WHAT NEEDS TO BE DONE: From the first line of the data down to and including the line with "- **Intégration** : Informations", copy everything exactly, leaving out pictures.

::::::

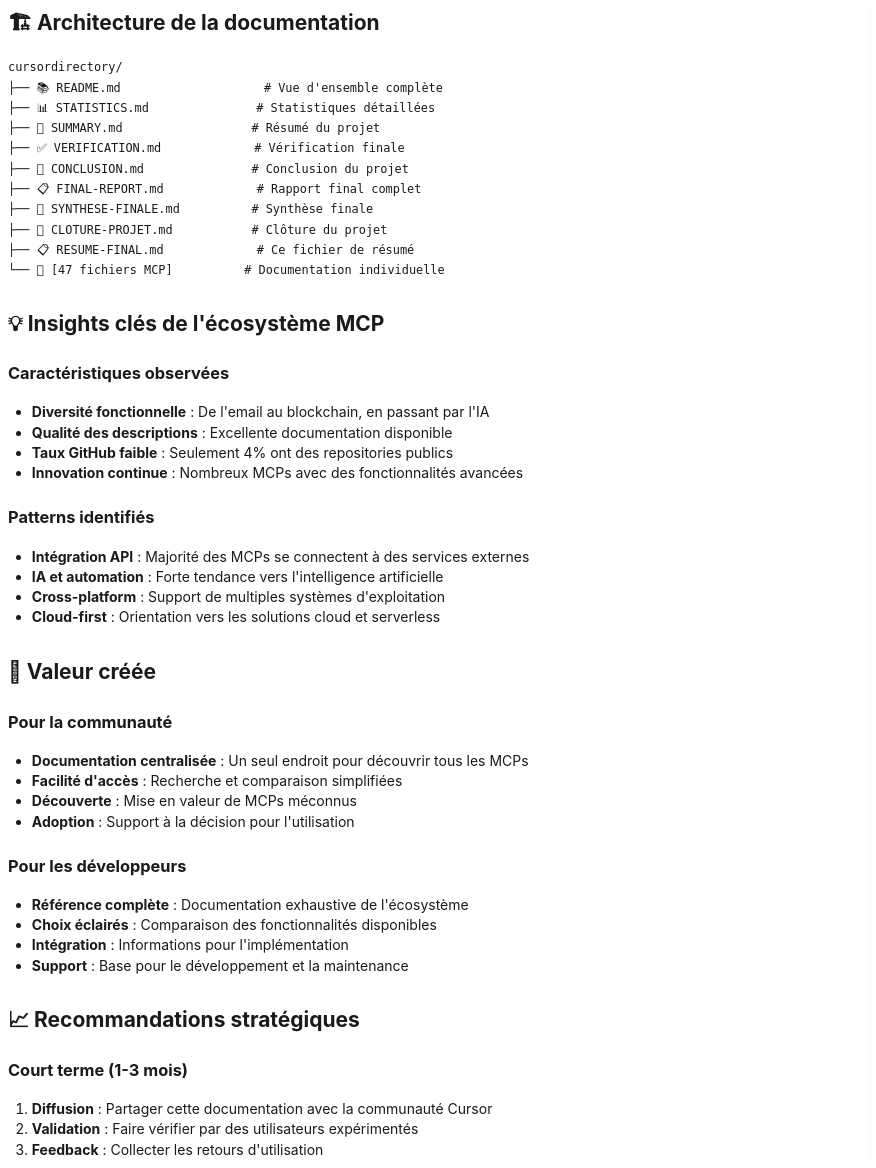 ## 🏗️ Architecture de la documentation

```
cursordirectory/
├── 📚 README.md                    # Vue d'ensemble complète
├── 📊 STATISTICS.md               # Statistiques détaillées
├── 📝 SUMMARY.md                  # Résumé du projet
├── ✅ VERIFICATION.md             # Vérification finale
├── 🎉 CONCLUSION.md               # Conclusion du projet
├── 📋 FINAL-REPORT.md             # Rapport final complet
├── 🎯 SYNTHESE-FINALE.md          # Synthèse finale
├── 🏁 CLOTURE-PROJET.md           # Clôture du projet
├── 📋 RESUME-FINAL.md             # Ce fichier de résumé
└── 🔧 [47 fichiers MCP]          # Documentation individuelle
```

## 💡 Insights clés de l'écosystème MCP

### Caractéristiques observées
- **Diversité fonctionnelle** : De l'email au blockchain, en passant par l'IA
- **Qualité des descriptions** : Excellente documentation disponible
- **Taux GitHub faible** : Seulement 4% ont des repositories publics
- **Innovation continue** : Nombreux MCPs avec des fonctionnalités avancées

### Patterns identifiés
- **Intégration API** : Majorité des MCPs se connectent à des services externes
- **IA et automation** : Forte tendance vers l'intelligence artificielle
- **Cross-platform** : Support de multiples systèmes d'exploitation
- **Cloud-first** : Orientation vers les solutions cloud et serverless

## 🚀 Valeur créée

### Pour la communauté
- **Documentation centralisée** : Un seul endroit pour découvrir tous les MCPs
- **Facilité d'accès** : Recherche et comparaison simplifiées
- **Découverte** : Mise en valeur de MCPs méconnus
- **Adoption** : Support à la décision pour l'utilisation

### Pour les développeurs
- **Référence complète** : Documentation exhaustive de l'écosystème
- **Choix éclairés** : Comparaison des fonctionnalités disponibles
- **Intégration** : Informations pour l'implémentation
- **Support** : Base pour le développement et la maintenance

## 📈 Recommandations stratégiques

### Court terme (1-3 mois)
1. **Diffusion** : Partager cette documentation avec la communauté Cursor
2. **Validation** : Faire vérifier par des utilisateurs expérimentés
3. **Feedback** : Collecter les retours d'utilisation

::::::

EXERCISE RESULT:
 ## 🏗️ Architecture de la documentation

```
cursordirectory/
├── 📚 README.md                    # Vue d'ensemble complète
├── 📊 STATISTICS.md               # Statistiques détaillées
├── 📝 SUMMARY.md                  # Résumé du projet
├── ✅ VERIFICATION.md             # Vérification finale
├── 🎉 CONCLUSION.md               # Conclusion du projet
├── 📋 FINAL-REPORT.md             # Rapport final complet
├── 🎯 SYNTHESE-FINALE.md          # Synthèse finale
├── 🏁 CLOTURE-PROJET.md           # Clôture du projet
├── 📋 RESUME-FINAL.md             # Ce fichier de résumé
└── 🔧 [47 fichiers MCP]          # Documentation individuelle
```

## 💡 Insights clés de l'écosystème MCP

### Caractéristiques observées
- **Diversité fonctionnelle** : De l'email au blockchain, en passant par l'IA
- **Qualité des descriptions** : Excellente documentation disponible
- **Taux GitHub faible** : Seulement 4% ont des repositories publics
- **Innovation continue** : Nombreux MCPs avec des fonctionnalités avancées

### Patterns identifiés
- **Intégration API** : Majorité des MCPs se connectent à des services externes
- **IA et automation** : Forte tendance vers l'intelligence artificielle
- **Cross-platform** : Support de multiples systèmes d'exploitation
- **Cloud-first** : Orientation vers les solutions cloud et serverless

## 🚀 Valeur créée

### Pour la communauté
- **Documentation centralisée** : Un seul endroit pour découvrir tous les MCPs
- **Facilité d'accès** : Recherche et comparaison simplifiées
- **Découverte** : Mise en valeur de MCPs méconnus
- **Adoption** : Support à la décision pour l'utilisation

### Pour les développeurs
- **Référence complète** : Documentation exhaustive de l'écosystème
- **Choix éclairés** : Comparaison des fonctionnalités disponibles
- **Intégration** : Informations pour l'implémentation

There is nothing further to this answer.